Permitam que eu me apresente. Sou Ana Paula Campos, uma mulher negra de 39 anos. Por que preciso dizer isso? Porque sou negra há muito pouco tempo.
Por ser dona de um cabelo cacheado e volumoso, sempre ouvi, quando criança e ainda hoje, expressões do tipo:
– “Prenda esse cabelo para domá-lo!”
– “Você é tão bonita, se alisar o cabelo vai ficar ainda mais bonita!”
– “Tadinha, a mãe tem cabelo liso, mas a filha nasceu com cabelo ruim…”
Eu não conhecia a literatura negra, não me sentia representada em lugar nenhum. A minha referência de beleza era minha mãe, uma mulher negra, magra e de cabelo liso. Eu não me encaixava.
A minha cor em si nunca foi um problema. Apelidada carinhosamente pelos amigxs de “nêga”, se sofri com o racismo nas escolas particulares de Natal foi tão velado que não percebi. Não estou dizendo que não exista. Sempre há.
Já o cabelo… ah, o cabelo era um problema. Alisava a cada três meses porque a raiz crescia rápido e eu não queria nem sinal daquele “pixain”. Eram quatro horas de sofrimento com um produto que fazia arder e queimar meu couro cabeludo e frequentemente deixava feridas. Mas eu fazia qualquer coisa para me sentir aceita.
Ser aceita… por que eu precisava da aceitação de pessoas que não me achavam bonita ao natural? Por que eu precisava da aceitação de pessoas racistas e preconceituosas?

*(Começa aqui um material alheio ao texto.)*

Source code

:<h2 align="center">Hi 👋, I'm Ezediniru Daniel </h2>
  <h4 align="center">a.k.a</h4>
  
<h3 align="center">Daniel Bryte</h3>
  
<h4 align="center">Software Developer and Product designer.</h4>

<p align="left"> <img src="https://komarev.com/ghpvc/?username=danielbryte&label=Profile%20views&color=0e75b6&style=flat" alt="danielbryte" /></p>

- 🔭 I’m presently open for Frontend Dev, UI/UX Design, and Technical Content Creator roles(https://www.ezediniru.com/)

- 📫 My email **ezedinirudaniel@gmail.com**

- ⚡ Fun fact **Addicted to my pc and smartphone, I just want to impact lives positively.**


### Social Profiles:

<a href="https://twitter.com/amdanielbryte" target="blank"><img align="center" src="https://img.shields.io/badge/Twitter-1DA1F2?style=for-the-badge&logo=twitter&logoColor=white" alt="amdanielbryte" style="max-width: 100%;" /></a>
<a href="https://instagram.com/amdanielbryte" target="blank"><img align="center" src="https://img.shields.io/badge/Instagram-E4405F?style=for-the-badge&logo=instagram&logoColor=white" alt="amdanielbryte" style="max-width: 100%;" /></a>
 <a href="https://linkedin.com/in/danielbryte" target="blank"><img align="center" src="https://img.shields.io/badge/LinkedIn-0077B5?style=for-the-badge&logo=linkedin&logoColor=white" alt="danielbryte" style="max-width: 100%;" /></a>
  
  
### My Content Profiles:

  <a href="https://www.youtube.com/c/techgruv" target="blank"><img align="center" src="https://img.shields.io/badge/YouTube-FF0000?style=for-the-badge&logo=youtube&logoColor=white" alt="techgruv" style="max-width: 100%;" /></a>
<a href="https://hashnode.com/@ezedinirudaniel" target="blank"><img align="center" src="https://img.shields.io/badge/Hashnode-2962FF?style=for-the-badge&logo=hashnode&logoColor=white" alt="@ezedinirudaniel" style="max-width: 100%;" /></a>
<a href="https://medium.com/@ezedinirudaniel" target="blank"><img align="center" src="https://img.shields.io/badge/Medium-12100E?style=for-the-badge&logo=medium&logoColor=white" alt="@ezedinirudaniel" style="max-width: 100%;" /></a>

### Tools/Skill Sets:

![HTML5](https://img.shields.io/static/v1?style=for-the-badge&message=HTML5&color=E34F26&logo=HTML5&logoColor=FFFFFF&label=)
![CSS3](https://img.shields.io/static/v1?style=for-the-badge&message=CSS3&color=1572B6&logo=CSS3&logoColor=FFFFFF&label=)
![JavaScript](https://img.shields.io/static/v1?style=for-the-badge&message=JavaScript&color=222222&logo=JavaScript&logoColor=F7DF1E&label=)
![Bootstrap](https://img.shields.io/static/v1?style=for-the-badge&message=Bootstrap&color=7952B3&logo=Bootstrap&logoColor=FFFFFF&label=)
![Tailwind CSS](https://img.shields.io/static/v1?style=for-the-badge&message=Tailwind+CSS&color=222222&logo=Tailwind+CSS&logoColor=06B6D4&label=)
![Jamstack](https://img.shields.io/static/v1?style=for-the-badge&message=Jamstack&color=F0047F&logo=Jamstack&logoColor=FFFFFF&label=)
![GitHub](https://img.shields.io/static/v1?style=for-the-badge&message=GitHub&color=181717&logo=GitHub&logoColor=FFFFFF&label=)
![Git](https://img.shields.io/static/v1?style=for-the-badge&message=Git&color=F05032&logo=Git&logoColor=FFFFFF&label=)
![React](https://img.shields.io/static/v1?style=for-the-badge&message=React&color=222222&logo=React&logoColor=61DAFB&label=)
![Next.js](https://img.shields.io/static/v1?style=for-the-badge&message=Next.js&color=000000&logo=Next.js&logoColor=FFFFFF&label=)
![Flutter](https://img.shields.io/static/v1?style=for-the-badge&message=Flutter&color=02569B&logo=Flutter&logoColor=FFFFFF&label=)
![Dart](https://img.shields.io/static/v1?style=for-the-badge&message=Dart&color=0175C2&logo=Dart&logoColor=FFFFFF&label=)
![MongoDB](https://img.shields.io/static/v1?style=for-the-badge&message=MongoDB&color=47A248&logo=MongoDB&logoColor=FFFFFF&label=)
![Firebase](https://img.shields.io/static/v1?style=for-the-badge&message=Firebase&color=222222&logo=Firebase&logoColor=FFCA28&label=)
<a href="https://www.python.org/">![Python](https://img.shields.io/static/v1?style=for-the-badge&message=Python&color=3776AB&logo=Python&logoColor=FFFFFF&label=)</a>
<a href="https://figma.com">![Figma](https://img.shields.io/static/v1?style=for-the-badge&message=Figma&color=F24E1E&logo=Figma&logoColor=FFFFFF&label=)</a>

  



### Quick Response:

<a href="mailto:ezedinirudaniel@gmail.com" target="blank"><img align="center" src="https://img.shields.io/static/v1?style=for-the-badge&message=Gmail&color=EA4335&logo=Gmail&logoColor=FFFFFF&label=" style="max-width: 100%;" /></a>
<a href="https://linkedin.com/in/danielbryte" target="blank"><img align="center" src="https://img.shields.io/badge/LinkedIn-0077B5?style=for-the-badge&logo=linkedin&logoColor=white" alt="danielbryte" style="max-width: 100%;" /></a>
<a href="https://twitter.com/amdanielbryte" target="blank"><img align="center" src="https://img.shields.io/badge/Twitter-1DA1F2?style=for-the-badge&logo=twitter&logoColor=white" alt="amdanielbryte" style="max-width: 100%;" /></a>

Tomei coragem e fiz o “Big Chop”. Quem eu era, foi-se com os cabelos. Mas a questão é: quem eu sou agora? Hoje meu cabelo black ou trançado responde por mim. Aonde eu chego, ele passa o recado: “estou segura demais de mim pra ser silenciada e alisar minhas raízes, negando quem eu sou”.
Mas na realidade não é tão simples assim. Frequentemente eu prendia os cabelos ou perguntava se estavam “muito armados”. O que estou tentando dizer é: sou uma mulher negra, ainda em construção. A transição capilar pode durar em média um ano, já a consciência identitária varia de preta para preta e pode durar uma vida inteira.
O tão sonhado empoderamento não é algo que acontece magicamente. É fruto de leituras, reflexões e lutas internas contra os padrões de opressão. Mas o caminho entre a descoberta e a autoafirmação é fascinante. Caminhemos…
Então, ao cruzar com uma crespa ou cacheada que alisa o cabelo, não diga que ela precisa deixar o cabelo natural. Não decida por ela se está ou não bonita. O empoderamento é um processo lento, doloroso e individual, e cada uma decide como é feliz.